もっとも、九日までの情報を検討した結果、ガダルカナルに来攻上陸した敵兵力は一個師団位あるかもしれぬと判断されるようになり、陸軍中央にも一木支隊程度の小兵力投入に危惧の念を抱く意見を生じた(たとえば陸軍省西浦軍事課長)が、統帥部一般には敵の戦意と戦力を下算する傾向が強くて、臆病と思われるのが厭なのか、慎重な再検討は行なわれなかった。
陸兵派遣を要請した連合艦隊でも、投入兵力の過少に対する不安があったが、陸軍部からの説明では一木支隊は精兵揃いであるから心配はないということであった。

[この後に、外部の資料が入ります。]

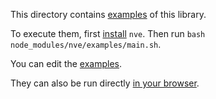 This directory contains [examples](main.sh) of this library.

To execute them, first [install](../README.md#install) `nve`. Then run
`bash node_modules/nve/examples/main.sh`.

You can edit the [examples](main.sh).

They can also be run directly [in your browser](https://repl.it/@ehmicky/nve).
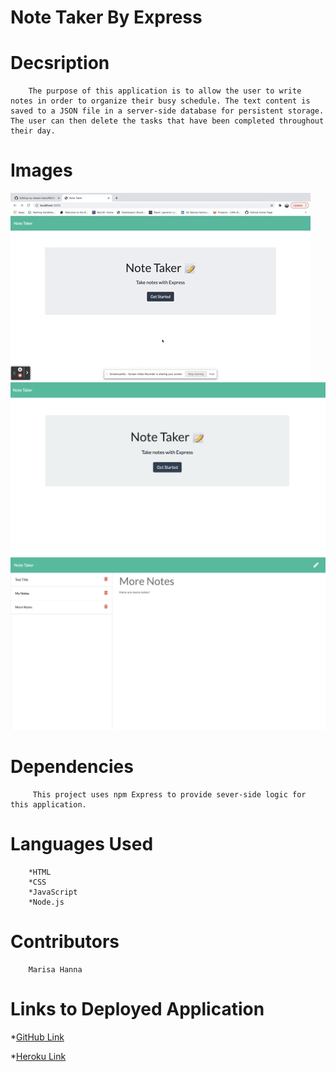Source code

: #       Note Taker By Express


#       Decsription

        The purpose of this application is to allow the user to write notes in order to organize their busy schedule. The text content is saved to a JSON file in a server-side database for persistent storage. The user can then delete the tasks that have been completed throughout their day.



#       Images

![giphy](./images/giphy.gif)
![screen-shot1](./images/screen-shot1.png)
![screen-shot2](./images/screen-shot2.png)

#       Dependencies 


         This project uses npm Express to provide sever-side logic for this application.



#       Languages Used

        *HTML
        *CSS
        *JavaScript
        *Node.js



#       Contributors 

        Marisa Hanna



#       Links to Deployed Application

*[GitHub Link](https://marisahanna.github.io/my-business-notes/)

*[Heroku Link]()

ガダルカナル揚陸敵兵約一個師団という判断がほぼ形成されていて、そこへ約二〇〇〇の一木支隊を投入して心配はないという根拠が「精兵揃い」ということで、なんらかの答えになり得ているのか。敵の海兵師団が「精兵」でないという証拠を大本営は持ってはいなかったのである。
七日・八日・九日の二十五航戦の誇大戦果報告と九日未明(八日深夜)の第八艦隊の奇蹟的戦果は、喜ぶべき戦果にはそぐわない現象を生じた。大本営では、戦果報告に惑わされたこともあって、米艦隊がガダルカナル近海から姿を消したことを、敵が海空にわたる痛打を蒙って敗退したのではないか、という希望的判断を下したことである。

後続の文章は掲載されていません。